I
Peut-être un banc
LA VIEILLE -De toute ma vie, je n'ai jamais eu tort.
LE VIEUX - De toute ton existence ?
LA VIEILLE, après avoir réfléchi - Non, jamais.
LE VIEUX – Moi, je n'ai jamais trouvé une seule vérité.
LA VIEILLE - De toute ma vie... moi non plus, je ne crois pas. Non.
LE VIEUX - Tu n'as jamais eu ni tort ni vérité ?
LA VIEILLE - Non. Jamais.
LE VIEUX - Ce n'est pas impossible qu'il y ait une logique.
Pause
Je ne la vois pas. Mais ça n'est pas impossible.
LA VIEILLE - Je ne la vois pas plus. On ne voit rien. Jamais.
LE VIEUX - Un peu de noir.
LA VIEILLE - A peine cela, oui.
Pause
LE VIEUX - J'ai l'étrange impression que tu es triste.
LA VIEILLE - Pourquoi « étrange » ?
LE VIEUX - Tu as raison. Ca ne l'est pas. J'ai l'impression que tu es triste.
LA VIEILLE - Pourquoi « l'impression » ?
LE VIEUX - Tu es triste.
LA VIEILLE - Frôlons la vérité avec les mots. Il n'y a que cela à faire.
LE VIEUX - Il n'y a plus que cela.
LA VIEILLE - Je t'ai vu près du port l'autre jour.
LE VIEUX - Non.
LA VIEILLE - Alors ce n'était pas toi.
Pause
C'est si beau quand il ne se passe rien. Un néant si concret. Une si ferme, si tangible abstraction. La nuit semble nous arracher en permanence.

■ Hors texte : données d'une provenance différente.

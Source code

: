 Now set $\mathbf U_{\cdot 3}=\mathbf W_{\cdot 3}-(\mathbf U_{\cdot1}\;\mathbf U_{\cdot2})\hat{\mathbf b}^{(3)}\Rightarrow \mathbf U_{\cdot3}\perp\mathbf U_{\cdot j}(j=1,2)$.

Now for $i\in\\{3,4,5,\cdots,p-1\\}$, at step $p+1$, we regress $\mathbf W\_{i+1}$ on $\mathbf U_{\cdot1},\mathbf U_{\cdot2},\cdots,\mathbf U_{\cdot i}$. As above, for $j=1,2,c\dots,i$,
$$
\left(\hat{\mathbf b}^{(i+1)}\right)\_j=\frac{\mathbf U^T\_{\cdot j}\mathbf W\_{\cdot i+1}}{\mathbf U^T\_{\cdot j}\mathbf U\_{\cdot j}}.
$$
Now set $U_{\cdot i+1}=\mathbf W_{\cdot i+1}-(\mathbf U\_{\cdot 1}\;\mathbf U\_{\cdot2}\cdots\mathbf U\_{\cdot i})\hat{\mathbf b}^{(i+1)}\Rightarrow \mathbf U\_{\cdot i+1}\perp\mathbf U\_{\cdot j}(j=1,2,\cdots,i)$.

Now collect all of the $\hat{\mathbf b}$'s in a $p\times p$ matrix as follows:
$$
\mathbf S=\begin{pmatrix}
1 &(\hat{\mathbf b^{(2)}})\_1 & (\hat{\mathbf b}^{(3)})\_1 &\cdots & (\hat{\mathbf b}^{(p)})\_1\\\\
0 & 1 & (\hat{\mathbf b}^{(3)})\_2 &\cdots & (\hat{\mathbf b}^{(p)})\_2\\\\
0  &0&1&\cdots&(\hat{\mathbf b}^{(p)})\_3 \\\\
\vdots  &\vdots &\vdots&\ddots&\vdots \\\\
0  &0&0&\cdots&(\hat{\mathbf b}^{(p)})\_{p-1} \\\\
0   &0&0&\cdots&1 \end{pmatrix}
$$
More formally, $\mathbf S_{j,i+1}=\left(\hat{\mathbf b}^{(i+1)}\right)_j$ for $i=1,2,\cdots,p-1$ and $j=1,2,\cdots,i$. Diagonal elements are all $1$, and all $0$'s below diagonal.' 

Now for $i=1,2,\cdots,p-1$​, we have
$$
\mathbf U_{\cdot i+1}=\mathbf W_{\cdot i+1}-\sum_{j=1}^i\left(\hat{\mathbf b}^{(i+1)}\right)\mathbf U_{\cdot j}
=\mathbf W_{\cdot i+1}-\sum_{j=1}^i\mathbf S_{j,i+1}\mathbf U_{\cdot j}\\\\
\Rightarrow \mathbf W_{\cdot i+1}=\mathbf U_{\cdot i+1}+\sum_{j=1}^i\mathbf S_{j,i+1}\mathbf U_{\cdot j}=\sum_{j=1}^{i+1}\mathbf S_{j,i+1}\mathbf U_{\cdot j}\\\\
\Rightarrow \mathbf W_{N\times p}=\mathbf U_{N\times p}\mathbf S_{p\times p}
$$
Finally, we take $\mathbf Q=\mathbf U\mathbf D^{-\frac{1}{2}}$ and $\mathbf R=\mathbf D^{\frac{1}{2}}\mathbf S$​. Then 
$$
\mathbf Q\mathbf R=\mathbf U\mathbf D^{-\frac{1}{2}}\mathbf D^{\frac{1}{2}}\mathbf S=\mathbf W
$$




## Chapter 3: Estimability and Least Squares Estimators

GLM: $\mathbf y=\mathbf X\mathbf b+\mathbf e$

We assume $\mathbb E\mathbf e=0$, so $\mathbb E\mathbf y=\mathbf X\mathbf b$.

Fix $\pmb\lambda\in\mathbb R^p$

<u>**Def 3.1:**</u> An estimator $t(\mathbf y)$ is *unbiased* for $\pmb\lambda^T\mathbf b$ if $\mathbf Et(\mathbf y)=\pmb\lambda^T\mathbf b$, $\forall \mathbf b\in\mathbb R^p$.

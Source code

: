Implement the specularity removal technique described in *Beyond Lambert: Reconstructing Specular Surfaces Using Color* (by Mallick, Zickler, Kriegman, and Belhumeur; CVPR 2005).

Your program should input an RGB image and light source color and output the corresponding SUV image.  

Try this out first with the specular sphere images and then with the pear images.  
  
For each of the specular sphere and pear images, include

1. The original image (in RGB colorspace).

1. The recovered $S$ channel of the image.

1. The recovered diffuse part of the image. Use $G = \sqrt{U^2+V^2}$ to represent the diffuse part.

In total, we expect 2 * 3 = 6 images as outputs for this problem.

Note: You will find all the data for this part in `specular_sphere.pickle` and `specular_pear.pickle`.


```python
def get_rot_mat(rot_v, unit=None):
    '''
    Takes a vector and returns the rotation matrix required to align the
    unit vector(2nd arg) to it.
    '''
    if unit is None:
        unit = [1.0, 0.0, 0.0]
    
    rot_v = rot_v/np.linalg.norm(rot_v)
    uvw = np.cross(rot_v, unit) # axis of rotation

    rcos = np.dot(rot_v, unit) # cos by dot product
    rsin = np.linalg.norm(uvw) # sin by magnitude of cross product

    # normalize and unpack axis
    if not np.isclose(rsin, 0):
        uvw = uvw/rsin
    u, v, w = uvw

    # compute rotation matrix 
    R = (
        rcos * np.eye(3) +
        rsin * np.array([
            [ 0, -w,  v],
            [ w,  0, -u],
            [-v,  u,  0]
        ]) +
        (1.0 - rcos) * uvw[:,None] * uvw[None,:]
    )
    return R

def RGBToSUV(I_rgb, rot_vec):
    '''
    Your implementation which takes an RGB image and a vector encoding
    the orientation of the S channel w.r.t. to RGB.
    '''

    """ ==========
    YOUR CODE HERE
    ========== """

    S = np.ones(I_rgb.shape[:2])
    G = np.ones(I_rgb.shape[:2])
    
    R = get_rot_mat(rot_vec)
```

LE VIEUX - Le jour est levé depuis l'aube.
LA VIEILLE - La nuit. Tout de même la nuit.
La Vieille pose sa tête sur les genoux du Vieux.
Temps
LE VIEUX - Pour toi, là, est-ce la nuit ?
LA VIEILLE - Je crois. Si tu te tais.
LE VIEUX - Voilà la nuit.
Il se tait.
Long temps
LA VIEILLE - La nuit m'oppresse un peu. Parle.
LE VIEUX - Ce n'est pas la nuit qui t'oppresse.
LA VIEILLE - Quoi ?
LE VIEUX - La peur.
La Vieille se redresse, le regarde.
LA VIEILLE - La peur de quoi ?
Silence
Tu le sais. Dis-le-moi seulement. De quoi ai-je peur ?
LE VIEUX - Je le sais, cela est possible. Mais c'est à toi de le savoir et non à moi de te le faire savoir.
LA VIEILLE, rire amer - Tu crois encore cela ?
Il ne répond pas.
Tu crois encore que j'ai peur de mourir ? Tu m'attristes.
LE VIEUX - Mais de quoi alors ?
LA VIEILLE - De la nuit, je te l'ai dit. J'ai peur de la nuit.
Elle s'en va.
II
Peut-être un autre banc
LE VIEUX - Moi je n'ai pas peur de la nuit.
Temps
Non.
Temps
Tu sais, cela est bête, tellement, je ne peux pas te le dire, pas à toi.
Temps
De la mort. C'est de cela que j'ai peur.
Temps
LA VIEILLE - Ce n'est pas ma faute, tu es bête. Ce n'est pas ma faute.
Temps
(Rire amer) Craindre la mort sans craindre la nuit.
LE VIEUX - Mais tu l'aimes, toi, la nuit ?
LA VIEILLE - Je l'aime et j'en ai peur.
LE VIEUX - Je la hais sans la craindre.
LA VIEILLE - Etre si sot ! La nuit est pire que la mort.
LE VIEUX, s'allonge sur les genoux de la Vieille - Il y a mieux que la nuit et que la mort. Ta présence.
LA VIEILLE, posant une main sur ses cheveux - Ne dis pas de bêtises.